==== Exercise material
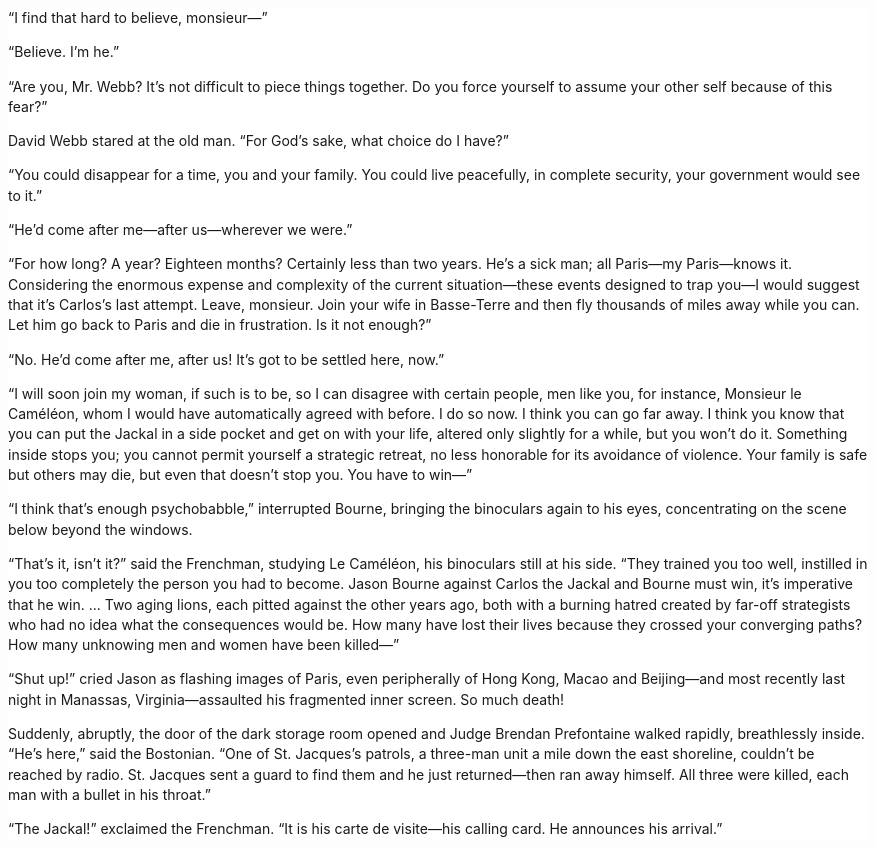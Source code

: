 “I find that hard to believe, monsieur—”

“Believe. I’m he.”

“Are you, Mr. Webb? It’s not difficult to piece things together. Do you force
yourself to assume your other self because of this fear?”

David Webb stared at the old man. “For God’s sake, what choice do I have?”

“You could disappear for a time, you and your family. You could live
peacefully, in complete security, your government would see to it.”

“He’d come after me—after us—wherever we were.”

“For how long? A year? Eighteen months? Certainly less than two years. He’s a
sick man; all Paris—my Paris—knows it. Considering the enormous expense and
complexity of the current situation—these events designed to trap you—I would
suggest that it’s Carlos’s last attempt. Leave, monsieur. Join your wife in
Basse-Terre and then fly thousands of miles away while you can. Let him go back
to Paris and die in frustration. Is it not enough?”

“No. He’d come after me, after us! It’s got to be settled here, now.”

“I will soon join my woman, if such is to be, so I can disagree with certain
people, men like you, for instance, Monsieur le Caméléon, whom I would have
automatically agreed with before. I do so now. I think you can go far away. I
think you know that you can put the Jackal in a side pocket and get on with
your life, altered only slightly for a while, but you won’t do it. Something
inside stops you; you cannot permit yourself a strategic retreat, no less
honorable for its avoidance of violence. Your family is safe but others may
die, but even that doesn’t stop you. You have to win—”

“I think that’s enough psychobabble,” interrupted Bourne, bringing the
binoculars again to his eyes, concentrating on the scene below beyond the
windows.

“That’s it, isn’t it?” said the Frenchman, studying Le Caméléon, his binoculars
still at his side. “They trained you too well, instilled in you too completely
the person you had to become. Jason Bourne against Carlos the Jackal and Bourne
must win, it’s imperative that he win. ... Two aging lions, each pitted against
the other years ago, both with a burning hatred created by far-off strategists
who had no idea what the consequences would be. How many have lost their lives
because they crossed your converging paths? How many unknowing men and women
have been killed—”

“Shut up!” cried Jason as flashing images of Paris, even peripherally of Hong
Kong, Macao and Beijing—and most recently last night in Manassas,
Virginia—assaulted his fragmented inner screen. So much death!

Suddenly, abruptly, the door of the dark storage room opened and Judge Brendan
Prefontaine walked rapidly, breathlessly inside. “He’s here,” said the
Bostonian. “One of St. Jacques’s patrols, a three-man unit a mile down the east
shoreline, couldn’t be reached by radio. St. Jacques sent a guard to find them
and he just returned—then ran away himself. All three were killed, each man
with a bullet in his throat.”

“The Jackal!” exclaimed the Frenchman. “It is his carte de visite—his calling
card. He announces his arrival.”

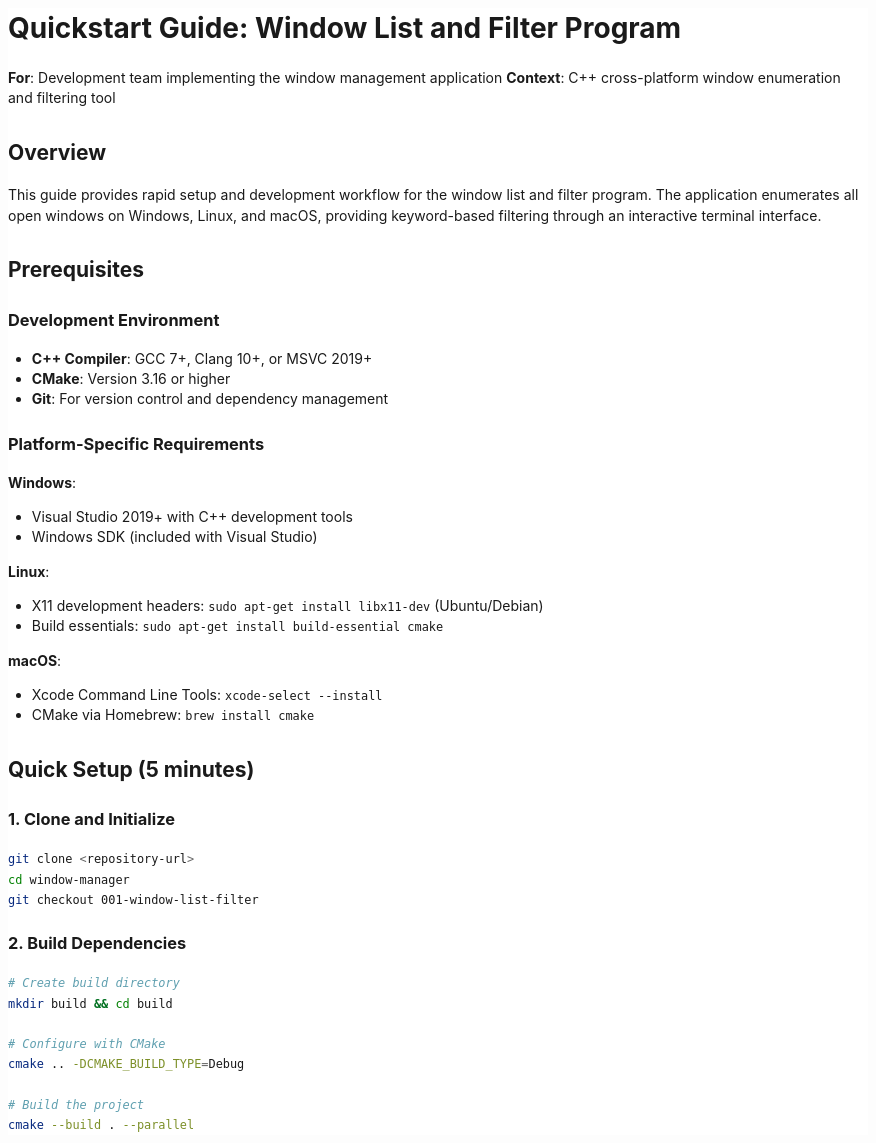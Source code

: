 # Quickstart Guide: Window List and Filter Program

**For**: Development team implementing the window management application
**Context**: C++ cross-platform window enumeration and filtering tool

## Overview

This guide provides rapid setup and development workflow for the window list and filter program. The application enumerates all open windows on Windows, Linux, and macOS, providing keyword-based filtering through an interactive terminal interface.

## Prerequisites

### Development Environment
- **C++ Compiler**: GCC 7+, Clang 10+, or MSVC 2019+
- **CMake**: Version 3.16 or higher
- **Git**: For version control and dependency management

### Platform-Specific Requirements

**Windows**:
- Visual Studio 2019+ with C++ development tools
- Windows SDK (included with Visual Studio)

**Linux**:
- X11 development headers: `sudo apt-get install libx11-dev` (Ubuntu/Debian)
- Build essentials: `sudo apt-get install build-essential cmake`

**macOS**:
- Xcode Command Line Tools: `xcode-select --install`
- CMake via Homebrew: `brew install cmake`

## Quick Setup (5 minutes)

### 1. Clone and Initialize
```bash
git clone <repository-url>
cd window-manager
git checkout 001-window-list-filter
```

### 2. Build Dependencies
```bash
# Create build directory
mkdir build && cd build

# Configure with CMake
cmake .. -DCMAKE_BUILD_TYPE=Debug

# Build the project
cmake --build . --parallel
```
========
Problem to solve:
What lines above hold the word "Studio"? Pull each one out.

Result for this task:
- Visual Studio 2019+ with C++ development tools
- Windows SDK (included with Visual Studio)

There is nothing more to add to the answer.